Energy security and energy prices have become one of the biggest economic challenges for the world right after the global pandemic. Commodity prices for coal, oil and gas increased sharply in 2022.[1]
The soaring prices have generated abnormally high profits in the energy sector. In response, in September 2022, the European Union (EU) has agreed to implement a windfall tax on the record profits of energy firms as an emergency measure. The EU Council Regulation on an emergency intervention to address high prices of 6 October 2022, laid down the temporary rules for taxing ‘surplus profits generated by Union companies and permanent establishments with activities in the crude petroleum, natural gas, coal and refinery sectors’. This measure also includes a price cap on market revenues for certain electricity producers.
What is a windfall tax?
In general, a windfall tax is a tax on abnormal returns of companies that arise not due to the actions and decision of an investor, but from an unanticipated event like, for example, the COVID-19 pandemic or the Russian invasion of Ukraine.[2] History shows that similar taxes were introduced, for instance, also during the First and Second World Wars in the United States to “syphon off war profits”.[3]

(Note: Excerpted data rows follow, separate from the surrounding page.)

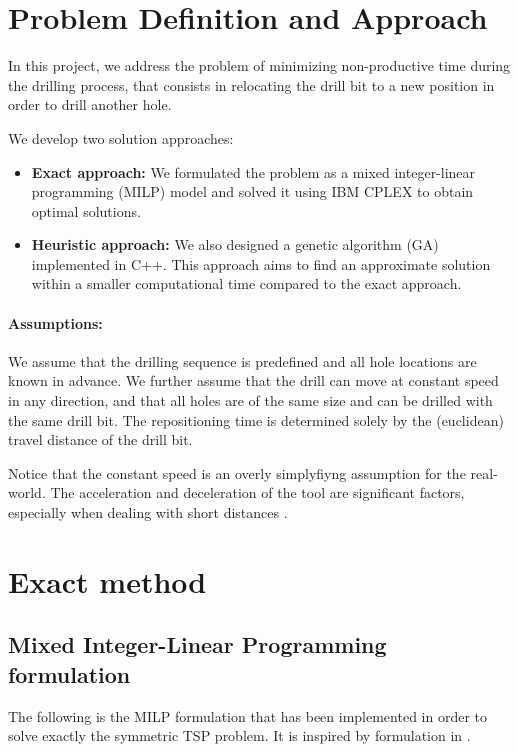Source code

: \documentclass[../main.tex]{subfiles}
\begin{document}
\section{Problem Definition and Approach}

In this project, we address the problem of minimizing non-productive time during the drilling process, that consists in relocating the drill bit to a new position in
order to drill another hole.

We develop two solution approaches:
\begin{itemize}
    \item \textbf{Exact approach:} We formulated the problem as a mixed integer-linear programming (MILP) model and solved it using IBM CPLEX to obtain optimal solutions.
    \item \textbf{Heuristic approach:} We also designed a genetic algorithm (GA) implemented in C++. This approach aims to find an approximate solution within a smaller computational time compared to the exact approach.
\end{itemize}

\paragraph{Assumptions:}  
We assume that the drilling sequence is predefined and all hole locations are known in advance. 
We further assume that the drill can move at constant speed in any direction, and that all holes are of the same size and can be drilled with the same drill bit.
The repositioning time is determined solely by the (euclidean) travel distance of the drill bit.

Notice that the constant speed is an overly simplyfiyng assumption for the real-world. The acceleration and deceleration of the 
tool are significant factors, especially when dealing with short distances 
\cite{KHODABAKHSHI2021426}.

\section{Exact method}
\subsection{Mixed Integer-Linear Programming formulation}\label{subsec:milp-form}
The following is the MILP formulation that has been implemented in order to solve exactly the symmetric TSP problem. It is inspired by formulation in \cite{Gavish1978TheTS}.
\end{document}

The EU Council Regulation defines the surplus profit, or the ‘windfall profit’ as the profit calculated under national tax rules that is above a 20% increase of the average of the taxable profits starting on or after January 2018.[4] The applicable rate for the windfall tax is left to the consideration of Member States, but should be at least 33%.[5] Some Member States went far beyond this minimum rate.[6]
Why windfall profits are peculiar from a transfer pricing perspective?
Since the proceeds from the windfall tax will be used to provide financial support for households and energy security projects, it is fair to expect that for governments the following question becomes important: Which entity or permanent establishment (PE) in large multinational groups accumulate the windfall profits and hence which jurisdiction will be entitled to tax it at an extraordinarily high rate?
For example, let us assume that for Multinational Enterprise A, a natural gas field, facilities and production are located in Norway. However, key-management people who are responsible for strategic decision-making including purchasing additional production equipment and concluding long-term sales agreements, are located in Denmark and the United Kingdom (UK). Which jurisdiction should in such a case be entitled, from a transfer pricing perspective, to tax the excess profit in 2023: Norway, where the gas reserve, facilities, and production with personnel are located or Denmark and the UK, where the key decision-makers are based?
What the OECD Transfer Pricing Guidelines have to say about the allocation of windfall profits?
The current practice of many jurisdictions following the 2022 OECD transfer pricing guidelines (OECD TPG) is to follow the approach of significant people functions for profit allocation: people perform functions, people use assets, people assume and control risks – hence people are considered to generate profit. For legal entities, under this practice the ones that are entitled to most of the profit are those who take strategic decisions and control risks.[7] In this respect, the OECD TPG distinguish between (i) policy setting and (ii) actual decision making[8], but the way that this distinction should be applied in practice is in our view far from clear.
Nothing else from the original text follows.